The chown command allows you to change the user and/or group ownership of a given file or directory.

# User ownership of a file
chown user2 file1

# Group ownership of a file
chown :group1 file1

# User and group at the same time
chown user2:group1 file2

# Recursive (adding -R will execute recursively)
chown -R user1:group1 Resources

# Change the group ownership of a file
chown :www-data file1

Permissions

The chmod (change mode) sets the permissions accordingly. The syntax is the following:

chmod permissions resource-name

Here is an example of it in use (note that these commands do the same thing):

# Absolute mode
chmod 740 file2
# Symbolic mode
chmod u=rwx,g=r,o-rwx file2

# You can also use recursive flag
chmod -R 744 Resources

Most of the time you will be using absolute mode.

/posts/linux-users-and-groups/list-permissions.webp
Alias file perm/own listing

You can list the permissions od a directory via terminal command ls -la. I suggest to create a shortcut/alias for this command as it would make it easier to use via ll. Update your .bashrc or .zshrc (if you are on Mac) and specify the alias in the file:

alias ll='ls -l'

Don’t forget to run source .zshrc or .bashrc to load the changes to current terminal.

Absolute

Sometimes referred to as octal or numeric, each access level (read, write, execute) has an octal value:

Access levelOctal value
Read4
Write2
Execute1

Each identity (user, group, others) has a position:

IdentityPosition
UserFirst
GroupMiddle
OthersLast

The absolute mode syntax describes the desired permissions from left to right. So for the following example:

chmod 740 file2

Means that the user (owner) gets 7 (4 + 2 + 1) read, write and execute permissions, the group readonly 4 (4) and all others no access (0).

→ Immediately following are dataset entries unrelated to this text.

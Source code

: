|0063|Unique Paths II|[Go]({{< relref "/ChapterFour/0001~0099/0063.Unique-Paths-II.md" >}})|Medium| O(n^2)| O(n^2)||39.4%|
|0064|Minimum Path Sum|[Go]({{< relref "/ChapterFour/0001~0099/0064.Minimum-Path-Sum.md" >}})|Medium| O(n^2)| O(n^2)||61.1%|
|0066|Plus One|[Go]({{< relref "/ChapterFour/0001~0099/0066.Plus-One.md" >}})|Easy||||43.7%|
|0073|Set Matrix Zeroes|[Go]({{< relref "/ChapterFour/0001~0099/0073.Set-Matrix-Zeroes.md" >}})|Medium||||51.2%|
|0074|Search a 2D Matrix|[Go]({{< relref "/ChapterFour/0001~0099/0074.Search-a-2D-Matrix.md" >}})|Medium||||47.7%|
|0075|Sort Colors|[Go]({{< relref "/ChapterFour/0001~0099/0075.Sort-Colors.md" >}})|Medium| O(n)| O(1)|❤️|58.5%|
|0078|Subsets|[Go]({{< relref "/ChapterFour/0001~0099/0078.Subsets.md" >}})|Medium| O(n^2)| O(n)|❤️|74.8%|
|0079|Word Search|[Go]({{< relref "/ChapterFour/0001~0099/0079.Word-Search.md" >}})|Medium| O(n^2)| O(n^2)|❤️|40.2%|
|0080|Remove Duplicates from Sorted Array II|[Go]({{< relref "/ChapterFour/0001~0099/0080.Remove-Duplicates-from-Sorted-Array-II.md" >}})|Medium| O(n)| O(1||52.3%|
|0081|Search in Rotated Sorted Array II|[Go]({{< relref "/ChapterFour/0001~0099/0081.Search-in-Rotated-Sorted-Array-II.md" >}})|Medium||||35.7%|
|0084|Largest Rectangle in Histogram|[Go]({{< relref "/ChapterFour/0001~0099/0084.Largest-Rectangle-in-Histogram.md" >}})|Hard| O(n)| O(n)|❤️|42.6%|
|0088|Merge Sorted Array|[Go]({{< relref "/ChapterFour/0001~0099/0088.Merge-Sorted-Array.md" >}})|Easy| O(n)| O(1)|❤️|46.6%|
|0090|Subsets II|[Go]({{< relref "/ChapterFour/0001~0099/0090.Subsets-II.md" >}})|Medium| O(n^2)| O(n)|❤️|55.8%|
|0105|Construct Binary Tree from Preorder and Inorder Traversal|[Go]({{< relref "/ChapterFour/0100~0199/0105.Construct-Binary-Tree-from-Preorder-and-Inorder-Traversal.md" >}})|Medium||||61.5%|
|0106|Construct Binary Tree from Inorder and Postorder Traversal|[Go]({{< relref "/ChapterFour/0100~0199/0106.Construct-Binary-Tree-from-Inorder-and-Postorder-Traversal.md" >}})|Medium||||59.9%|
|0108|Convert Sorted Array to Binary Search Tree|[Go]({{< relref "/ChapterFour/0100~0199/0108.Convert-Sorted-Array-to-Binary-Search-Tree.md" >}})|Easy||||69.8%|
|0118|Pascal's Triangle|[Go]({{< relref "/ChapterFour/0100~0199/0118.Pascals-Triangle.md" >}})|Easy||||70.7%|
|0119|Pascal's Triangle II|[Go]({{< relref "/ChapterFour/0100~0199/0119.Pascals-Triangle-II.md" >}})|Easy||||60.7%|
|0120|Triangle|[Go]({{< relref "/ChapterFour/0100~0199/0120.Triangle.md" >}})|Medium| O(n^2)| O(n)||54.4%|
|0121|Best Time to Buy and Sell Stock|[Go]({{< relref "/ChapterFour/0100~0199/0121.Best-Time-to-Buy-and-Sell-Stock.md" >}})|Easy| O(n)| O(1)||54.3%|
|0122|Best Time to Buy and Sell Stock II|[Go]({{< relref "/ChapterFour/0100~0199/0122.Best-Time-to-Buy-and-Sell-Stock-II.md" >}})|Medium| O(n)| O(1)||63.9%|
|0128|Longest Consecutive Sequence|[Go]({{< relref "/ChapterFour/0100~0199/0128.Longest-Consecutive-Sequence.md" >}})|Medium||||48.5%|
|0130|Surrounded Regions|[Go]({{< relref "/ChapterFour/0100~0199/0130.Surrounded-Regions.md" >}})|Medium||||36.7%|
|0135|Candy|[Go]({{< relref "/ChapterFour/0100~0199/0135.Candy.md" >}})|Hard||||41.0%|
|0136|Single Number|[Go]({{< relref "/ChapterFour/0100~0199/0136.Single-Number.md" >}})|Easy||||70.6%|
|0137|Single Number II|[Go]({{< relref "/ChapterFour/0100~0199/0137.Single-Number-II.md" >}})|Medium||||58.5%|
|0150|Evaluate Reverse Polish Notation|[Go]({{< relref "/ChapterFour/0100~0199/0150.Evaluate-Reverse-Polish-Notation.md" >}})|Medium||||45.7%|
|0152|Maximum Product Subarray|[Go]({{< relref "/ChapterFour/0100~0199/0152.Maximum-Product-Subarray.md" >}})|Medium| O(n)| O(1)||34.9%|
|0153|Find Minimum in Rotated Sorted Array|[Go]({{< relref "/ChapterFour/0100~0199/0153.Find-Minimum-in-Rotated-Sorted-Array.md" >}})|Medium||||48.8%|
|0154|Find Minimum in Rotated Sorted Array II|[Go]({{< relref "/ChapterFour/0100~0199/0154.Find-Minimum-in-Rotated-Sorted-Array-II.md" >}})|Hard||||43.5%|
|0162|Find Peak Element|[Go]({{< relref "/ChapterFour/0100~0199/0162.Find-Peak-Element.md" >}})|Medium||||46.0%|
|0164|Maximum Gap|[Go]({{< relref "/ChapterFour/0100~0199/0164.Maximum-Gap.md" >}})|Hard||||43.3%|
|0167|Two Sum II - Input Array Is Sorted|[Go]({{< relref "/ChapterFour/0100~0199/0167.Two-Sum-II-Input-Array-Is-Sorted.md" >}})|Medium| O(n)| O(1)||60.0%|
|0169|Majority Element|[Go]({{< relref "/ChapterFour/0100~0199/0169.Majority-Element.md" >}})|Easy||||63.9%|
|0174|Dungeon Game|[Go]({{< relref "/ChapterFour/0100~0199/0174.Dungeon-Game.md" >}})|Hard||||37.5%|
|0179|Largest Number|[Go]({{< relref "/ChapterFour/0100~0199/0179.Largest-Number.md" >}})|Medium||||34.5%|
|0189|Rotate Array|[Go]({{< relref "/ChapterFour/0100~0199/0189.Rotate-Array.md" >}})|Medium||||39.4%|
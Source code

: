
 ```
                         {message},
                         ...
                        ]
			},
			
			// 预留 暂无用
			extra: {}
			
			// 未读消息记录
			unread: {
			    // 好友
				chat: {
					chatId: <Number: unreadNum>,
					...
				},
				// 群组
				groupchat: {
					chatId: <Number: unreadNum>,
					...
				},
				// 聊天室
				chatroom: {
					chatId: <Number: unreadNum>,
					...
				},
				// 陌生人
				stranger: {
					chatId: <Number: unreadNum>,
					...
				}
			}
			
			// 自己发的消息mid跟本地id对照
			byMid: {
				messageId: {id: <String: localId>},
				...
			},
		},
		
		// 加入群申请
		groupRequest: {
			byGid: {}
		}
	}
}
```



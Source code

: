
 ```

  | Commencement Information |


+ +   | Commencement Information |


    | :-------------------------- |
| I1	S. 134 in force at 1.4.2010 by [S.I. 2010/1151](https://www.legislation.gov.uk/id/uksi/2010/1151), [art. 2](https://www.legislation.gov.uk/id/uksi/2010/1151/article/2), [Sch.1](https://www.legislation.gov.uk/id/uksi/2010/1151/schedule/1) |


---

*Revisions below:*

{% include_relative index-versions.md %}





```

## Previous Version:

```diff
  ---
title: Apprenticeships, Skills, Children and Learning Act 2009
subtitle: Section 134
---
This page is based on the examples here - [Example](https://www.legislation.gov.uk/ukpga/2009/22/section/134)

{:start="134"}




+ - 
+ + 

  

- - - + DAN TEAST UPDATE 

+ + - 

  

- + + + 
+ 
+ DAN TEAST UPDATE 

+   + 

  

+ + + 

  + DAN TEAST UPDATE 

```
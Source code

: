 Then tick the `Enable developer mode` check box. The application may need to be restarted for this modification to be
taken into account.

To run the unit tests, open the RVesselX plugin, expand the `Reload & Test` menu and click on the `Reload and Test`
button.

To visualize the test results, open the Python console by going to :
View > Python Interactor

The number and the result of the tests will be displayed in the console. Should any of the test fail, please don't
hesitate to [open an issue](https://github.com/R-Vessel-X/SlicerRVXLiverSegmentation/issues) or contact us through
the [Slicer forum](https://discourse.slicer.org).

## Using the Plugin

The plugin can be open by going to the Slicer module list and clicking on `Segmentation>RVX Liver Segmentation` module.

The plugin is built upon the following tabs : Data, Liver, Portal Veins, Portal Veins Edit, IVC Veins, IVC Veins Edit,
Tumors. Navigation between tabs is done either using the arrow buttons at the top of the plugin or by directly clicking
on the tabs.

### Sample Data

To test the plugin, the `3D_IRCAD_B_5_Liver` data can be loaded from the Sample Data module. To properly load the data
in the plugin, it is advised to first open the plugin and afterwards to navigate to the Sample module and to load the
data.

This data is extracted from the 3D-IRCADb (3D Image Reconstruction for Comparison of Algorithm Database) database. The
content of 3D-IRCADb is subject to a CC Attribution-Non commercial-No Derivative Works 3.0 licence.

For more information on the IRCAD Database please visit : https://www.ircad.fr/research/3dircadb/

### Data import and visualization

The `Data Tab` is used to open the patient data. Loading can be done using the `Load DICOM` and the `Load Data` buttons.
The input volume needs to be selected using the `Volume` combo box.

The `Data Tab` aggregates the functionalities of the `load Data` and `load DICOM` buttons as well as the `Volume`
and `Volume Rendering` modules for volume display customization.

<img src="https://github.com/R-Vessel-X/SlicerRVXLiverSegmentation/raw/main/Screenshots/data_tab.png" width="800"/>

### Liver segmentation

This translates into symbolic the following: user gets rwx, group r and all others no access.

Symbolic

Symbolic mode is similar but uses symbols to make it a bit easier to understand for each level of access:

Access

Access levelSymbol
Readr
Writew
Executex

Identity

IdentitySymbol
Useru
Groupg
Otherso

Task operators

TaskOperator
Grant a level of access+
Remove a level of access-
Set a level of access=

Example

# Remove read permission of others on a file
chmod o-r file1
# Grant read and write permission of a group
chmod g+rw file1
# Everything together recursive
chmod -R o=rwx,g+rw,o-rwx mydirectory

For 99% of use cases that you will need, the above will have you covered.